Journalist Jason Mark wrote "Atomic Dreams" in the Feb. Utne magazine. This is powerful stuff! Say the words "nuclear power" and everyone breaks out in a cold sweat! Hold on, say certain nuclear proponents! Some claim that "there is no other technology that can do what nuclear does: produce large amounts of electricity 24 hours a day, 365 days a year, with no carbon emissions."
Over the past 20 years, environmentalists have been forced to use coal combustion, which releases millions of tons of greenhouse gases into the atmosphere.
The argument is, "The country still lacks a safe way to handle the radioactive waste formed during the fission process." Another worry is, "the possibility that terrorists could attack a plant or obtain nuclear materials to make ‘dirty bombs' or atomic weapons."
Consider cost. Mark writes, "Most estimates put nuclear-generated electricity at around 8 - 11 cents per kilowatt-hour. By comparison, wind prices currently average 5 cents per kWh." ""¦swapping out incandescent light bulbs for compact fluorescents amounts to less than 4 cents per kWh."
The urgency is NOW! Nuclear plants wouldn't kick in until nearly 2020. Jason Mark's article stresses that a practical and safe solution is to educate citizens to create lifestyles that don't demand as much electricity, no simple task.
He writes, "The dilemma for environmental organizations is that the word conservation is sometimes interpreted to mean compromise - and asking Americans to sacrifice has become the untouchable third rail of U.S. environmentalism."

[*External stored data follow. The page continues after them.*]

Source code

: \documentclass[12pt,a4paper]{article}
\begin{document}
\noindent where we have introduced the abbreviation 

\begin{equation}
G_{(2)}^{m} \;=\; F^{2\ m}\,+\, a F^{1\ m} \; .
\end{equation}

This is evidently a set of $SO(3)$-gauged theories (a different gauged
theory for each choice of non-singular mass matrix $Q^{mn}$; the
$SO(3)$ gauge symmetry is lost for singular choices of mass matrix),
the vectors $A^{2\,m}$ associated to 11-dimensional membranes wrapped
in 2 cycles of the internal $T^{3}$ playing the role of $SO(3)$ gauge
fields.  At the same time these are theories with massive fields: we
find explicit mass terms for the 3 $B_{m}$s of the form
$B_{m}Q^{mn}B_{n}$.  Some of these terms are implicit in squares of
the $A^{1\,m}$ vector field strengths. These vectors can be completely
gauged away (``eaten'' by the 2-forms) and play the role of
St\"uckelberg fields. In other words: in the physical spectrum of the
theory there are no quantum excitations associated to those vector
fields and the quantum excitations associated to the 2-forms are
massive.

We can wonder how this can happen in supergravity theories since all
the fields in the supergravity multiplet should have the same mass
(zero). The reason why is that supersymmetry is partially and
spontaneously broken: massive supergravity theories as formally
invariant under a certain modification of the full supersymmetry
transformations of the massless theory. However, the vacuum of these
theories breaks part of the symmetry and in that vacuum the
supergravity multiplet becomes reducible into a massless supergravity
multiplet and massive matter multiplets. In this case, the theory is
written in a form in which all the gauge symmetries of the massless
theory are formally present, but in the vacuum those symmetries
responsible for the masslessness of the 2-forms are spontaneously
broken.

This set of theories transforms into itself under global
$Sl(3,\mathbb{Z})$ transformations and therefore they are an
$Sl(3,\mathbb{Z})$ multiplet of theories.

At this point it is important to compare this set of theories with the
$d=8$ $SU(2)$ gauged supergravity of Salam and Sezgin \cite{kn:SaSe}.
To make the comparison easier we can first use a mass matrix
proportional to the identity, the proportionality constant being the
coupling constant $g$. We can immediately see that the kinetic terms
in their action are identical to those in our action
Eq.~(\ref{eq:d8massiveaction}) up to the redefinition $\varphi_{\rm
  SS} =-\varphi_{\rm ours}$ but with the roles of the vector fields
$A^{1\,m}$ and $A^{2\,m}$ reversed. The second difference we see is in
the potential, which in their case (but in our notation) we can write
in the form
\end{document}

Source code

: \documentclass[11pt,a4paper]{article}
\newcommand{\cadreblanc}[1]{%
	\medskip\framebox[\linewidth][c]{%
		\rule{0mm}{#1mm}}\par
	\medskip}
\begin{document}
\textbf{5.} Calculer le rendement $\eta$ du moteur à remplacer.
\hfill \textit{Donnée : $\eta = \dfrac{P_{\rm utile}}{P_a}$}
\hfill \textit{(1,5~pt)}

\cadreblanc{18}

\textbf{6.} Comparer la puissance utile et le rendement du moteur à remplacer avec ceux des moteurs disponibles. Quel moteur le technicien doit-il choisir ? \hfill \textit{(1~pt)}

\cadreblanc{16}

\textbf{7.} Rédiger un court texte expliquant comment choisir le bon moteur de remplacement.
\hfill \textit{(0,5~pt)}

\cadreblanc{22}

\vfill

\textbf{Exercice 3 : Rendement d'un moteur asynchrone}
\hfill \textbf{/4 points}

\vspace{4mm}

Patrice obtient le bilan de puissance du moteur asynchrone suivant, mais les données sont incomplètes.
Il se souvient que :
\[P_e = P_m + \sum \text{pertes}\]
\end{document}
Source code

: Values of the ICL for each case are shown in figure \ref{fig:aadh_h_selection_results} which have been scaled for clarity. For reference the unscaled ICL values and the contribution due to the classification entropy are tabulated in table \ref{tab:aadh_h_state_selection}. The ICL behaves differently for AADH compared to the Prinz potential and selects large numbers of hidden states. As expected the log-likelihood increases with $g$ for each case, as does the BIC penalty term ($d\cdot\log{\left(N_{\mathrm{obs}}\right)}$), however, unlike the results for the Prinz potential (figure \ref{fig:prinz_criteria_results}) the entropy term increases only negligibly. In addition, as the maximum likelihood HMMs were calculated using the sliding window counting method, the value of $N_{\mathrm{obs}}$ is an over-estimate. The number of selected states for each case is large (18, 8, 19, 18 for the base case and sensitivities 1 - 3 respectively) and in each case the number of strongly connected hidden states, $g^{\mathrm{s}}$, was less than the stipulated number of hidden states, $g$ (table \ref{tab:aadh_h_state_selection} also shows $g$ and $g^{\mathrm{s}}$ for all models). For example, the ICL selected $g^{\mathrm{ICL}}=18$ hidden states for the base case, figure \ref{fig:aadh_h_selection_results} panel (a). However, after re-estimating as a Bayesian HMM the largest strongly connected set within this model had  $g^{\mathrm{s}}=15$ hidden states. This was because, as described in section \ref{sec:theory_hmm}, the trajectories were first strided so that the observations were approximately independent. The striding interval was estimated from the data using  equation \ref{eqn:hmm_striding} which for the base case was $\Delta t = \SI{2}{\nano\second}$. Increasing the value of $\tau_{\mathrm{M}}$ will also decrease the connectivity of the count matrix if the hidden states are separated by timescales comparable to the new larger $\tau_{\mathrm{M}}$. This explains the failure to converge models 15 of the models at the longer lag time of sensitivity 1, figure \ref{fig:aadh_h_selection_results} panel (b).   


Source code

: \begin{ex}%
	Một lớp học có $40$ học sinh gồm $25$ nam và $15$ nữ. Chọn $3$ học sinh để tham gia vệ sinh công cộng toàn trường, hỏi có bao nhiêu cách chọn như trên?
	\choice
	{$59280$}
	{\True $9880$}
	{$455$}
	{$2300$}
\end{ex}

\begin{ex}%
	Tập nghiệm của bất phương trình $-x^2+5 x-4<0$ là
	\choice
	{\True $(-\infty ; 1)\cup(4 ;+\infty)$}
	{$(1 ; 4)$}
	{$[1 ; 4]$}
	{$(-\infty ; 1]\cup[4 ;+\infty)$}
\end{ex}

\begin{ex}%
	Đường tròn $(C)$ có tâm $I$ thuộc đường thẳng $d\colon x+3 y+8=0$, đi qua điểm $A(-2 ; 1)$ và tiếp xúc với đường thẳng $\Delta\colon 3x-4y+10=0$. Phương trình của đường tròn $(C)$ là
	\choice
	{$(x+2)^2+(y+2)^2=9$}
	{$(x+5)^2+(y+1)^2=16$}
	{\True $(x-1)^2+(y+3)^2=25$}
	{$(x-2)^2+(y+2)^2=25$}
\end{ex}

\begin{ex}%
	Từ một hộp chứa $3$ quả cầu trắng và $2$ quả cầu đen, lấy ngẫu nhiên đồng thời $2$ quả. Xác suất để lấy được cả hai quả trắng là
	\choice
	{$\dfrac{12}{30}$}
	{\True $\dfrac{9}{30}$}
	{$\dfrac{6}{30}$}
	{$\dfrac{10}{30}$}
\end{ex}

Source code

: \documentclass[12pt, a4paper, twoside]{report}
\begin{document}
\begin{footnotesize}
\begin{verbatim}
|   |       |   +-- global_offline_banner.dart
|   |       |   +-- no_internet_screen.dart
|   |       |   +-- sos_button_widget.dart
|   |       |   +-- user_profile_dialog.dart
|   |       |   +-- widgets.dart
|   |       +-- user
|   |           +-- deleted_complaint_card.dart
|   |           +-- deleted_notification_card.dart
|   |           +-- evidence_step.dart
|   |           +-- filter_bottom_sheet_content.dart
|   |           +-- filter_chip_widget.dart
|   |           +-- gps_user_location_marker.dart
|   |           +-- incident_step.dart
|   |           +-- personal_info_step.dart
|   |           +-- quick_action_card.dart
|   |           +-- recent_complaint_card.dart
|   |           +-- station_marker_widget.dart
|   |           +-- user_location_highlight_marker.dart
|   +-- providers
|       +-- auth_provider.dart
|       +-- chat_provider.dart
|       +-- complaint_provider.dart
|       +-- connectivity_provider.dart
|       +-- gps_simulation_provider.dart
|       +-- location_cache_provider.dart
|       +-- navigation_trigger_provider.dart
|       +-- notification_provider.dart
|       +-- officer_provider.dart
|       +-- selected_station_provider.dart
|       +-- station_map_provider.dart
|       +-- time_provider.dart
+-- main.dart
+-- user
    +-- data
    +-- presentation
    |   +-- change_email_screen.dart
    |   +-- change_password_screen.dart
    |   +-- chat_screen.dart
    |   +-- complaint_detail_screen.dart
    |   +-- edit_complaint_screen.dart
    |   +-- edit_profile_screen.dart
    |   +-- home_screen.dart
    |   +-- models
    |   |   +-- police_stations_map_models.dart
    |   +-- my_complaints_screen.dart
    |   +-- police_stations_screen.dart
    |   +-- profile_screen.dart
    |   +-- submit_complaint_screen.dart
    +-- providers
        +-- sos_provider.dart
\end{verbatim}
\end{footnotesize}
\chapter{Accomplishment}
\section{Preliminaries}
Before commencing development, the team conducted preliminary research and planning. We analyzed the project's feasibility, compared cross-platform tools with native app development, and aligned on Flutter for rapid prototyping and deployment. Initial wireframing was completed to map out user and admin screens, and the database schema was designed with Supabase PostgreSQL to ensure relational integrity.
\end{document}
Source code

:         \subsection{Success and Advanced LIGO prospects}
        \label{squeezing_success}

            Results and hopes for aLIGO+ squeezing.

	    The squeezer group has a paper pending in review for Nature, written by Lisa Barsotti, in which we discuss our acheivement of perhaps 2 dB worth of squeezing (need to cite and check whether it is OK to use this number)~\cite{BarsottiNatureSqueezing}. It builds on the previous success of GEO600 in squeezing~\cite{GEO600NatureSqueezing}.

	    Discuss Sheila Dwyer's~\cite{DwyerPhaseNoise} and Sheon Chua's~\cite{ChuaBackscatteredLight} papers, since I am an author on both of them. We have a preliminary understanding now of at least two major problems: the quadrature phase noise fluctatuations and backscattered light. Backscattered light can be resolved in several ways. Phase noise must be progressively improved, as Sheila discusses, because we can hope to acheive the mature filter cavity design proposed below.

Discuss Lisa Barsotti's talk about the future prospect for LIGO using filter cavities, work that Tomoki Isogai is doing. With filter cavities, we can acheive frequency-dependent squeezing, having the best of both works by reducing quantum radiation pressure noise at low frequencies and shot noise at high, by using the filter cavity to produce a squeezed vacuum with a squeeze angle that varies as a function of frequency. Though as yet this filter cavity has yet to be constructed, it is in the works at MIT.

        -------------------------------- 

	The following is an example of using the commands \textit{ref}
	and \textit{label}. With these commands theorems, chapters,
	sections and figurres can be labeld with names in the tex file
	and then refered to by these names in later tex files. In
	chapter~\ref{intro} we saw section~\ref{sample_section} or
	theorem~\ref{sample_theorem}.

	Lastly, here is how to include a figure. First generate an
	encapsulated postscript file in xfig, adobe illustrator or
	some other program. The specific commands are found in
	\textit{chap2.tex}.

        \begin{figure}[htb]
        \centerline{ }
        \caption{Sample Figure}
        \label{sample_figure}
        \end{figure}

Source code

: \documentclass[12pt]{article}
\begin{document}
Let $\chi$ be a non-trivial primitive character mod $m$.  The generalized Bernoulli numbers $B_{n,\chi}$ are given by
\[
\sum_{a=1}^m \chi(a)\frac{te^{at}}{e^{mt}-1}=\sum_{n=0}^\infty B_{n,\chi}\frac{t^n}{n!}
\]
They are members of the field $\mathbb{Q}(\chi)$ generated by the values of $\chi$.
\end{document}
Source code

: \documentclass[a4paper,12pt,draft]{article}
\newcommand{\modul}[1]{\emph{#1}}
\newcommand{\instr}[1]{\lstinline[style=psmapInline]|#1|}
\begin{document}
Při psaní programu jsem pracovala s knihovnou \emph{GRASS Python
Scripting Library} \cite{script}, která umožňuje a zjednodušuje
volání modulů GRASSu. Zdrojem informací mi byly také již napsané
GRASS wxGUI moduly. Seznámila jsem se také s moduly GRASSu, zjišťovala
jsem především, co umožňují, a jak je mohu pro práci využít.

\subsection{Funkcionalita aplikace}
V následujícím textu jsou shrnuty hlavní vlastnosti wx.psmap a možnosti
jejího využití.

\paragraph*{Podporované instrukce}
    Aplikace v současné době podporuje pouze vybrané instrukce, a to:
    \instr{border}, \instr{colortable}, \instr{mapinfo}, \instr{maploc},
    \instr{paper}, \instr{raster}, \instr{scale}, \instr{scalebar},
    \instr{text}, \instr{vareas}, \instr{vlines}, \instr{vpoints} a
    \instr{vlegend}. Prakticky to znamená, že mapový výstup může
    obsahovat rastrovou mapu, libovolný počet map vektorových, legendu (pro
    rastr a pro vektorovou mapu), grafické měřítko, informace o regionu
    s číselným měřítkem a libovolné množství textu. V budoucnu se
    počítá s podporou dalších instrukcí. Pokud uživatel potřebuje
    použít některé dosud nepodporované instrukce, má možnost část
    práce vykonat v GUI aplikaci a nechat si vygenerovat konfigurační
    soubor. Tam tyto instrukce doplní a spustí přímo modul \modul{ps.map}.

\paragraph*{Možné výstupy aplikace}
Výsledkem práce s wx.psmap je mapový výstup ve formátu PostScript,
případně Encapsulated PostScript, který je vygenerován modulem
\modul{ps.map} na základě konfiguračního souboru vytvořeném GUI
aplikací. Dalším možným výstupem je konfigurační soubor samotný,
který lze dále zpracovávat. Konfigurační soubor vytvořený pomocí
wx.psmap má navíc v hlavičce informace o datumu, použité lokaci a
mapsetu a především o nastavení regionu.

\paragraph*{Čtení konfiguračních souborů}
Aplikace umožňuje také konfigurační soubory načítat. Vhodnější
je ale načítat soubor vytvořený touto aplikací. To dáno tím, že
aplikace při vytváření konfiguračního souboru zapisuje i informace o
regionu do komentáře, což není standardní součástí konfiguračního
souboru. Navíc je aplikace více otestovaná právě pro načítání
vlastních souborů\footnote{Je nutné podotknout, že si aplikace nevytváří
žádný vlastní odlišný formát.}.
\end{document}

Who would deny that we Americans can make-do with a lot less stuff and be more self-reliant? Tapping into nuclear power would be an irrelevant issue if the citizens of our country would work seriously together to put a halt to drastic, harmful environmental changes caused by human consumption that's gotten way out of hand.
Environmental activist Bill McKibben makes a telling remark by stating, "The only reason we're pursuing nuclear power is that there are people who stand to make a great deal of money from it, especially if they can get the government to subsidize all the potential downsides for them." What's new?
There is promise in plain and simple, commonsense energy conservation. What a great way to proclaim, "NO, NO, NO" to wasteful spending and to the kids' demands for more button pushers, and to say honestly, "It's for your own good."